Running a parallel job (alternative episode)

Last updated on 2026-02-03 | Edit this page

Estimated time: 90 minutes

Overview

Questions

  • What is the difference between array jobs and MPI?
  • What benefits arise from parallel execution?
  • What are the limits of gains from execution in parallel?

Objectives

  • Distinguish between job arrays and MPI
  • Download prime generator program
  • Prepare a job submission script for the parallel executable.
  • Launch jobs with parallel execution.
  • Record and summarize the timing and accuracy of jobs.
  • Describe the relationship between job parallelism and performance.

In the previous episode we mentioned the use of the Message Passing Interface (MPI) to accomplish parallelisation. While array jobs allow us to launch several instances of the same program, but with different data, across several nodes, MPI allows a single task to be distributed over several CPU cores.

It is thus possible to use array jobs in conjunction with MPI.

Callout

What is MPI?

The Message Passing Interface is a set of tools which allow multiple tasks running simultaneously to communicate with each other. Typically, a single executable is run multiple times, possibly on different machines, and the MPI tools are used to inform each instance of the executable about its sibling processes, and which instance it is. MPI also provides tools to allow communication between instances to coordinate work, exchange information about elements of the task, or to transfer data. An MPI instance typically has its own copy of all the local variables.

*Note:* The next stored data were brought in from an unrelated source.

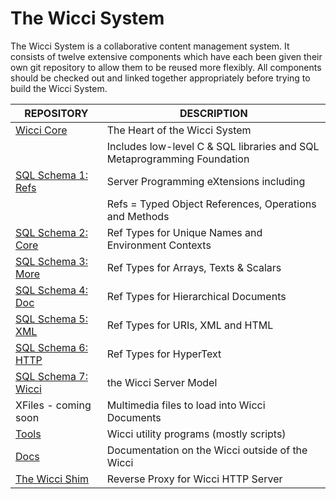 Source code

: # The Wicci System

The Wicci System is a collaborative content management system.  It consists of twelve extensive components which have each been given their own git repository to allow them to be reused more flexibly.  All components should be checked out and linked together appropriately before trying to build the Wicci System.

| REPOSITORY | DESCRIPTION
|---------------|----------
| [Wicci Core](https://github.com/GregDavidson/wicci-core-S0_lib) | The Heart of the Wicci System
| | Includes low-level C & SQL libraries and SQL Metaprogramming Foundation
| [SQL Schema 1: Refs](https://github.com/GregDavidson/wicci-core-S1_resf) | Server Programming eXtensions including
| | Refs = Typed Object References, Operations and Methods
| [SQL Schema 2: Core](https://github.com/GregDavidson/wicci-core-S2_core) | Ref Types for Unique Names and Environment Contexts
| [SQL Schema 3: More](https://github.com/GregDavidson/wicci-core-S3_more) | Ref Types for Arrays, Texts & Scalars
| [SQL Schema 4: Doc](https://github.com/GregDavidson/wicci-core-S4_doc) | Ref Types for Hierarchical Documents
| [SQL Schema 5: XML](https://github.com/GregDavidson/wicci-core-S5_xml) | Ref Types for URIs, XML and HTML
| [SQL Schema 6: HTTP](https://github.com/GregDavidson/wicci-core-S6_http) | Ref Types for HyperText
| [SQL Schema 7: Wicci](https://github.com/GregDavidson/wicci-core-S7_wicci) | the Wicci Server Model
| XFiles - coming soon | Multimedia files to load into Wicci Documents
| [Tools](https://github.com/GregDavidson/wicci-tools)	| Wicci utility programs (mostly scripts)
| [Docs](https://github.com/GregDavidson/wicci-doc)	| Documentation on the Wicci outside of the Wicci
| [The Wicci Shim](https://github.com/GregDavidson/wicci-shim-rust) | Reverse Proxy for Wicci HTTP Server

In this episode we will use two small programs, written in C, to calculate the number of primes found between two given numbers. One of the programs calculates prime and by using MPI spreads the job over several CPU cores while the other program doesn’t. After running both these programs one can compare their output to see the difference in efficiency.

If you disconnected, log back in to the cluster.

BASH

[you@laptop:~]$ ssh user@comet.ncl.ac.uk

Ideally the code for this episode should be pre-compiled and made available for students to download. We have found that expecting students to write or even compile code causes information overload and confusion.

The code and scripts to compile can be downloaded from https://github.com/NewcastleRSE-Training/HPC_Training_Example_Jobs. After compiling the two versions of the program, copy it to a place where students can copy or download it from.

The binaries of the two programs will be very small so the fact that there would be duplication if all the students copy the binaries to their own working directories should not really matter. In doing it this way, students will also get the opportunity to submit a job where the program they are using is in their local directory (rather than loading a module).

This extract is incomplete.